Exercise description ▸ When a line of the records below contains the string "Canning", copy that whole line.

Given data ▸
——

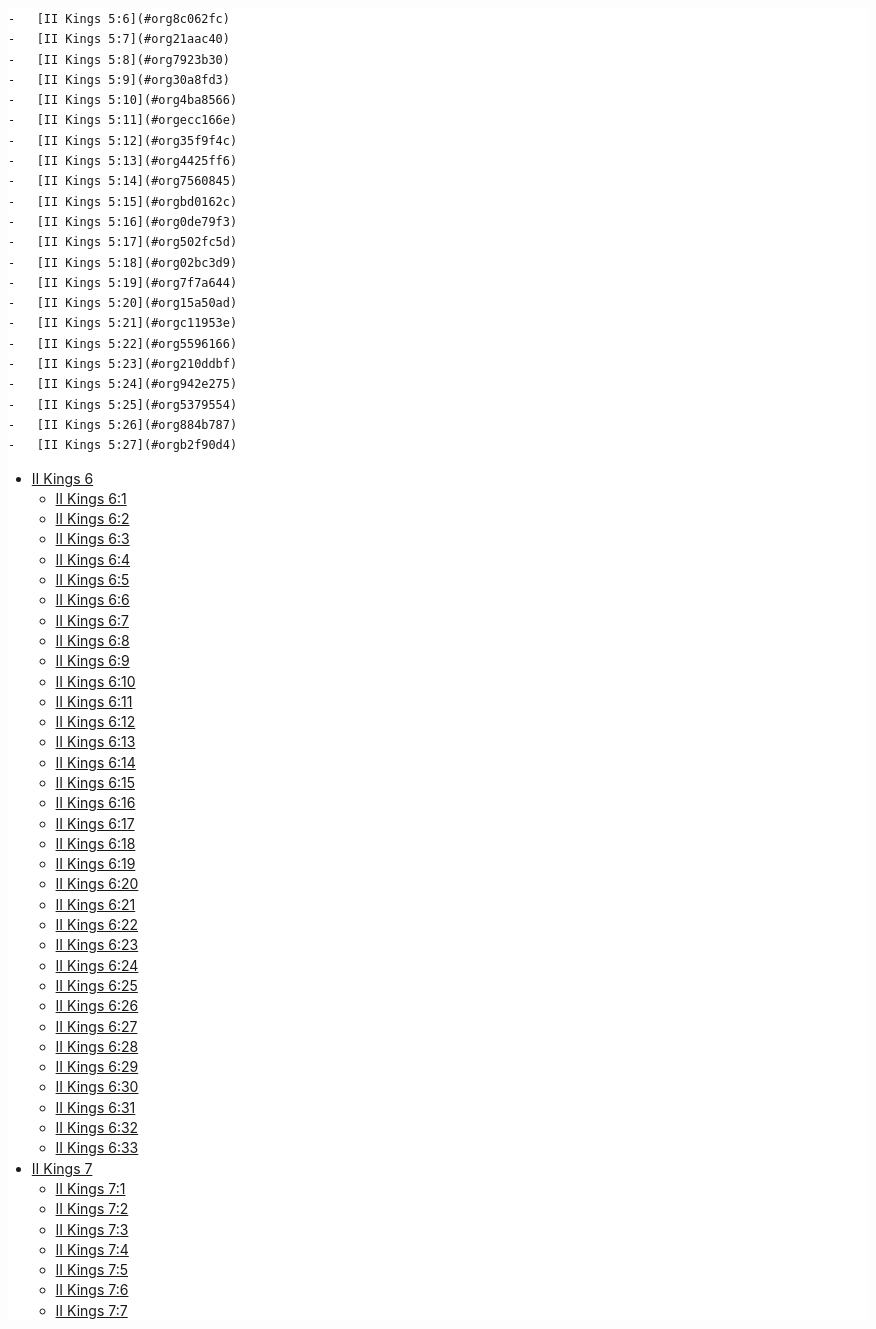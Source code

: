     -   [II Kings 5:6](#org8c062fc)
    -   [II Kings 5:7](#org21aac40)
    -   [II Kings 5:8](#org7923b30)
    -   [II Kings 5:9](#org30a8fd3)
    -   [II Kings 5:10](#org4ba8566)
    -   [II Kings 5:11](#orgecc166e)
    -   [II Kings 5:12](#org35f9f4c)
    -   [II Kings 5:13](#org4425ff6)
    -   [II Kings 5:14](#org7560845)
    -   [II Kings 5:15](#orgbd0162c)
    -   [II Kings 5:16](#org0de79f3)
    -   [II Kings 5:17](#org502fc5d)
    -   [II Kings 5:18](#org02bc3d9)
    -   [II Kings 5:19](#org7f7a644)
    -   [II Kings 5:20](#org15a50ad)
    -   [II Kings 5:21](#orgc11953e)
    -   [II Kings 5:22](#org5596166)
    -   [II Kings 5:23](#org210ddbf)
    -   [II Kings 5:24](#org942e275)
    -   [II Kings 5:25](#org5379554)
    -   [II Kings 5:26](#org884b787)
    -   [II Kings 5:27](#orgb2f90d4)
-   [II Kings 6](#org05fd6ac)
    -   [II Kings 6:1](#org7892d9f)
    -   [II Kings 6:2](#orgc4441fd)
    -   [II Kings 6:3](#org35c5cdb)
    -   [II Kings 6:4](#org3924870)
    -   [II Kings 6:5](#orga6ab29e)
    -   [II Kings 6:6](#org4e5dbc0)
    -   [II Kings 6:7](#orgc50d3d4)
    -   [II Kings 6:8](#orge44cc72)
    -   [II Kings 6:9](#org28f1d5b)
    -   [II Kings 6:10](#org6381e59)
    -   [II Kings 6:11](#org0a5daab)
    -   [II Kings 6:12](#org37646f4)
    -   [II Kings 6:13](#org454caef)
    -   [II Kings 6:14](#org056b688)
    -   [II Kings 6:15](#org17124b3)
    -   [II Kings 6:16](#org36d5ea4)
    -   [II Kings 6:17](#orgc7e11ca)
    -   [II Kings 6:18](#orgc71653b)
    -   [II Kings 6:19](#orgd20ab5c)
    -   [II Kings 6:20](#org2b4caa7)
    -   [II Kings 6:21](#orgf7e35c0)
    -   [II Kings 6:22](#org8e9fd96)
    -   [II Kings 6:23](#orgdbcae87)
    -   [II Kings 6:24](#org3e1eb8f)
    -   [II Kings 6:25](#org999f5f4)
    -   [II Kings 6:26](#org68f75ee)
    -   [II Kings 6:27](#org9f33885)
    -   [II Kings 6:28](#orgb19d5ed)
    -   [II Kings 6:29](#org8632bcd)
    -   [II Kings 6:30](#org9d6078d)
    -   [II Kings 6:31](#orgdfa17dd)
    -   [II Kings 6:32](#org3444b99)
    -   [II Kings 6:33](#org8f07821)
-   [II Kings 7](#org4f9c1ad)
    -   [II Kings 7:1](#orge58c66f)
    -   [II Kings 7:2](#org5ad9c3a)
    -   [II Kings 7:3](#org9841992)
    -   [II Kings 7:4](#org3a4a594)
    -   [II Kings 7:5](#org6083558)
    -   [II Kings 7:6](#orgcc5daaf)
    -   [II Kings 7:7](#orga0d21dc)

——

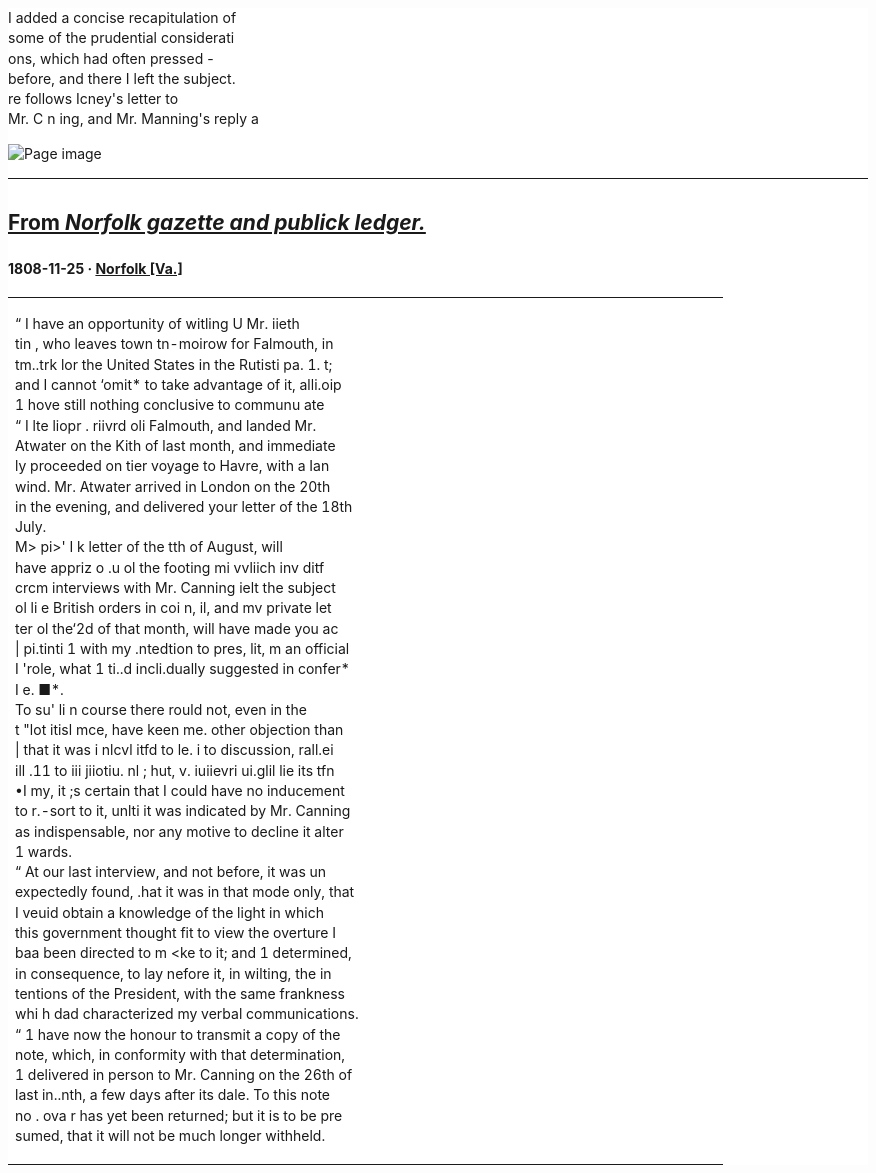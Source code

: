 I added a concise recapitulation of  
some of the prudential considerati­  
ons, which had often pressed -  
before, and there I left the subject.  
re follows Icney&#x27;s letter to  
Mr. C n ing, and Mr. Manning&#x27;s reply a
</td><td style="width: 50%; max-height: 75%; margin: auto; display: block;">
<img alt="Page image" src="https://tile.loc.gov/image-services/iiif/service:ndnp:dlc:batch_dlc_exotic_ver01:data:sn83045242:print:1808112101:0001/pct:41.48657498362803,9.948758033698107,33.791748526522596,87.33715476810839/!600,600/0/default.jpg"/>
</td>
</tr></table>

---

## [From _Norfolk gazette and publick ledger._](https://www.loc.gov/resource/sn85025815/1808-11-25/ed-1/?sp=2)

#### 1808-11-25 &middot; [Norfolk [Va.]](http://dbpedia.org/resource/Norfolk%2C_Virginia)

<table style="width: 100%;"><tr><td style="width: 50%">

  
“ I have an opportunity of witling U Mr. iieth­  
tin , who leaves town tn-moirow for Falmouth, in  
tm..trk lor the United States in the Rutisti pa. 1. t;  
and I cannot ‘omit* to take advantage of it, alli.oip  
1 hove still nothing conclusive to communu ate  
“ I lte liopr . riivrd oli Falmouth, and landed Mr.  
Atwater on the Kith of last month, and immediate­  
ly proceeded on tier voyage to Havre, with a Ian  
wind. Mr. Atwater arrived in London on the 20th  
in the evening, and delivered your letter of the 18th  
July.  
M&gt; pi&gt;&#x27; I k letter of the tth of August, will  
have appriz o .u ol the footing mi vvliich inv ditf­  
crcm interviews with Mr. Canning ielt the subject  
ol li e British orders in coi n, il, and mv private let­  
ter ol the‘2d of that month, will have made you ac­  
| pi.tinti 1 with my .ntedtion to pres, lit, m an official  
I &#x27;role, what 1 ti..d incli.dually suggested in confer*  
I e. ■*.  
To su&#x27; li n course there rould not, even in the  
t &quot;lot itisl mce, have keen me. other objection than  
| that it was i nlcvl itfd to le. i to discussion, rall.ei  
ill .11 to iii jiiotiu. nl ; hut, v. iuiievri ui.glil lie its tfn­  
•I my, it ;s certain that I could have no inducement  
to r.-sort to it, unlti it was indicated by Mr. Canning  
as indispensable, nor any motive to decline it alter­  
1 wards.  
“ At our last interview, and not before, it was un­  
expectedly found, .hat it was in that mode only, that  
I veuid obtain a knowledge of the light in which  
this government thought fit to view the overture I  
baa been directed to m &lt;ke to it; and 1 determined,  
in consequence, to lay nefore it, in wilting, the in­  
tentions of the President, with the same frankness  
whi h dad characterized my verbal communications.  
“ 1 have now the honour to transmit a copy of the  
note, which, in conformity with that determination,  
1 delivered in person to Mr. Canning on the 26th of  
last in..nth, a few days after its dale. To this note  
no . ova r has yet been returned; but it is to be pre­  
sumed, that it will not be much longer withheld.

——

Exercise solution ▸
crcm interviews with Mr. Canning ielt the subject  
to r.-sort to it, unlti it was indicated by Mr. Canning  
1 delivered in person to Mr. Canning on the 26th of  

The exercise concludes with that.